Task requirements
Copy each line of the following data that contains "before".

Data section
>>

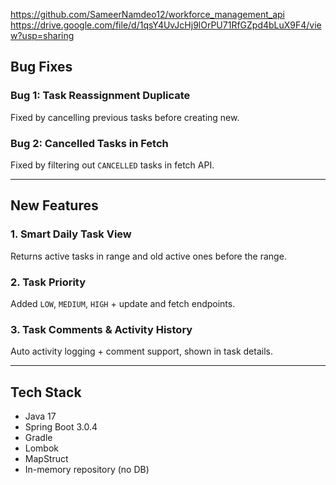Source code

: https://github.com/SameerNamdeo12/workforce_management_api
https://drive.google.com/file/d/1qsY4UvJcHj9lOrPU71RfGZpd4bLuX9F4/view?usp=sharing
## Bug Fixes

### Bug 1: Task Reassignment Duplicate
Fixed by cancelling previous tasks before creating new.

### Bug 2: Cancelled Tasks in Fetch
Fixed by filtering out `CANCELLED` tasks in fetch API.

---

## New Features

### 1. Smart Daily Task View
Returns active tasks in range and old active ones before the range.

### 2. Task Priority
Added `LOW`, `MEDIUM`, `HIGH` + update and fetch endpoints.

### 3. Task Comments & Activity History
Auto activity logging + comment support, shown in task details.

---

## Tech Stack
- Java 17
- Spring Boot 3.0.4
- Gradle
- Lombok
- MapStruct
- In-memory repository (no DB)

<<

Output of the exercise
Fixed by cancelling previous tasks before creating new.
Returns active tasks in range and old active ones before the range.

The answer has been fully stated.